__TO DO__: In the records that come next, find every line with "fixtures". Return those lines.
• • • • •
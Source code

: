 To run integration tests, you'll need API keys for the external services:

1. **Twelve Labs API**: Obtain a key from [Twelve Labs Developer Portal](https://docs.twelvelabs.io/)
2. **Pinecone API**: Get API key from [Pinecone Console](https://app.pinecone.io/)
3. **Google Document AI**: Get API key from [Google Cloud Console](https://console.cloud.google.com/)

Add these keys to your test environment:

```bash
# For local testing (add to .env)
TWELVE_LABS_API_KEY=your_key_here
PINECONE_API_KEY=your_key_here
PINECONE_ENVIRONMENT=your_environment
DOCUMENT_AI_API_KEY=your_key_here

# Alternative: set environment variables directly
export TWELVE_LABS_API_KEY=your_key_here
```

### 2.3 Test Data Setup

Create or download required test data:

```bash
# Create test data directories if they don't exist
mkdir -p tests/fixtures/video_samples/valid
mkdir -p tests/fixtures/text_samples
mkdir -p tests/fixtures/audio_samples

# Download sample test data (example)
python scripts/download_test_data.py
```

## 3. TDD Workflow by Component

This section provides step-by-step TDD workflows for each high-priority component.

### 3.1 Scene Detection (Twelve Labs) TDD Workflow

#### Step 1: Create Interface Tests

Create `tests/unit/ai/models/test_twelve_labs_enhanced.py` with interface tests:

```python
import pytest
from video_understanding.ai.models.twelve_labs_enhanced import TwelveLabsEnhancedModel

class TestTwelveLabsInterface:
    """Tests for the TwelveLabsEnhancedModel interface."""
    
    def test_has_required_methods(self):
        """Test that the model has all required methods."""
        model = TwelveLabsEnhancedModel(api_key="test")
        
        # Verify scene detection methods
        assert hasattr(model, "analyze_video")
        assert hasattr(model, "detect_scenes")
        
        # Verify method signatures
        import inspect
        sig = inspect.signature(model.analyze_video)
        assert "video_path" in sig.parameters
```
• • • • •
__TASK RESPONSE__:
mkdir -p tests/fixtures/video_samples/valid
mkdir -p tests/fixtures/text_samples
mkdir -p tests/fixtures/audio_samples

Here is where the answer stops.